The Hindu Janajagruti Samiti, or HJS, was established on 7 October 2002 for the “Education of Dharma, Awakening of Dharma, Protection of Dharma, Protection of the Nation and Uniting Hindus.” The group is known to be associated with the Goa-based Sanatan Sanstha, which was founded by Jayant Athavale in 1999. The Sanstha’s website states that it was established to “present Spirituality in a scientific language to those curious about Spirituality.” After the murders of the rationalists Narendra Dabholkar and Govind Pansare—on 20 August 2013 and 16 February 2015, respectively—both these organisations and their rhetoric in support of Hindutva came under public scrutiny because of the alleged roles that their members had played in the killings. On the day Dabholkar was murdered, after the news had broken, the HJS uploaded a photograph of the activist with a red “X” over his face onto its website—it later took down the image on the direction of the Pune police. In a statement that was published on the Sanstha’s website the next day, Athavale wrote that “such a death for Dabholkar is a blessing of the Almighty.”
On 16 September 2015, a special investigation team of the Maharashtra police arrested a “seeker” from the Sanstha, Sameer Gaikwad, on suspicion of his involvement in Pansare’s death. In September 2016, the Central Bureau of Investigation filed a chargesheet alleging that Virendra Tawade, a Panvel-based doctor, was a key conspirator in Dabholkar’s murder. Tawade, who had been arrested by the CBI in June 2016, was previously a member of the HJS and was associated with the Sanstha as well. The Sanstha spoke out against both Gaikwad and Tawade’s arrests, terming the former “a conspiracy,” and the latter, “an Act 2 of ‘make Sanathan Sanstha the scapegoat.’” On 17 June 2017, Gaikwad was granted bail by a sessions court in Kolhapur.
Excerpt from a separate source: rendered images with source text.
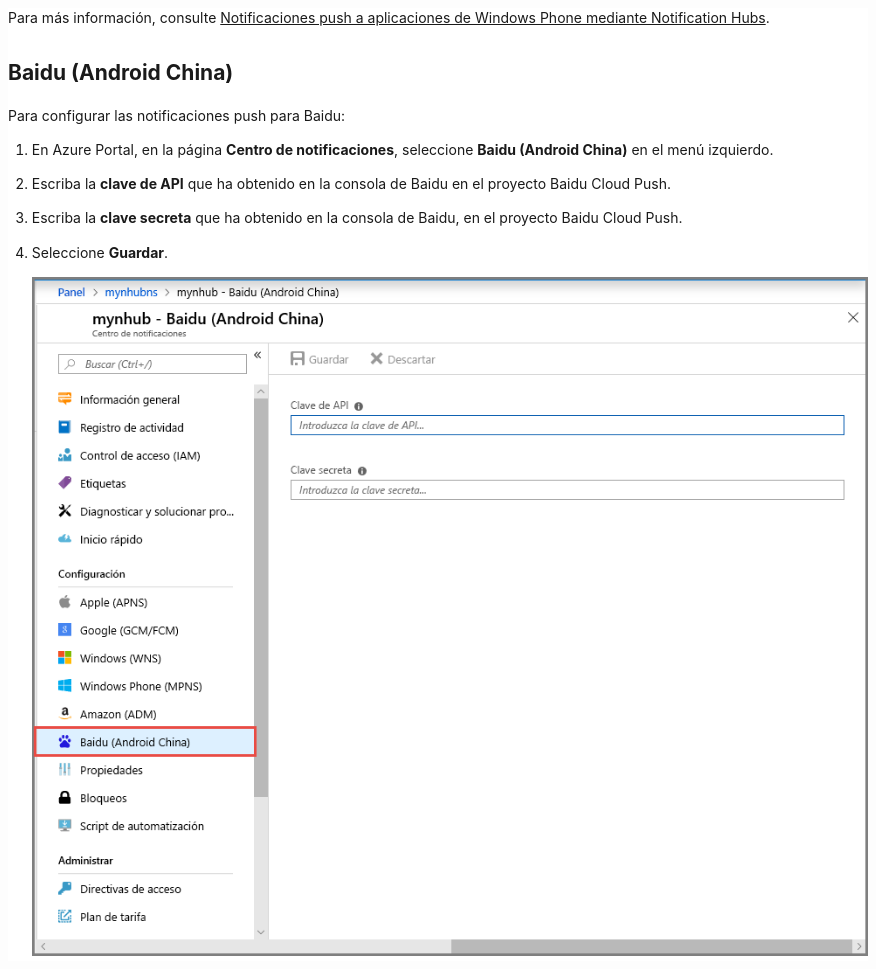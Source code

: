 Para más información, consulte [Notificaciones push a aplicaciones de Windows Phone mediante Notification Hubs](notification-hubs-windows-mobile-push-notifications-mpns.md).

## <a name="baidu-android-china"></a>Baidu (Android China)

Para configurar las notificaciones push para Baidu:

1. En Azure Portal, en la página **Centro de notificaciones**, seleccione **Baidu (Android China)** en el menú izquierdo.
2. Escriba la **clave de API** que ha obtenido en la consola de Baidu en el proyecto Baidu Cloud Push.
3. Escriba la **clave secreta** que ha obtenido en la consola de Baidu, en el proyecto Baidu Cloud Push.
4. Seleccione **Guardar**.

    ![Captura de pantalla de Notification Hubs que muestra la configuración de Baidu (Android China) para las notificaciones push](./media/notification-hubs-baidu-get-started/AzureNotificationServicesBaidu.png)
Early in June, the HJS reportedly demanded a beef ban across the country. The HJS’s national guide, Charudatta Pingale, said, “There are 33 crore gods residing in the cow and this is our faith. The Constitution gives us a right to protect our faith.” Pingale made this statement in the run-up to the sixth edition of the All India Hindu Convention in Goa, a four-day event—jointly organised by the Sanstha and the HJS—which was held from 14 to 17 June. Theresolutions passed at the convention included demands for: India to be declared a Hindu state; a ban on cow slaughter; the declaration of the cow as the national animal; a ban on religious conversions; and the construction of a Ram temple in Ayodhya. In late June, Sagar, a web reporter with The Caravan, sent a questionnaire addressed to Pingale over e-mail. In his response, which was also sent over e-mail, Pingale asserted that Gaikwad is innocent, expressed his faith in Prime Minister Narendra Modi and Uttar Pradesh’s chief minister Adityanath regarding the construction of a Ram temple in Ayodhya, and deemed the need for a Hindu nation “inevitable.”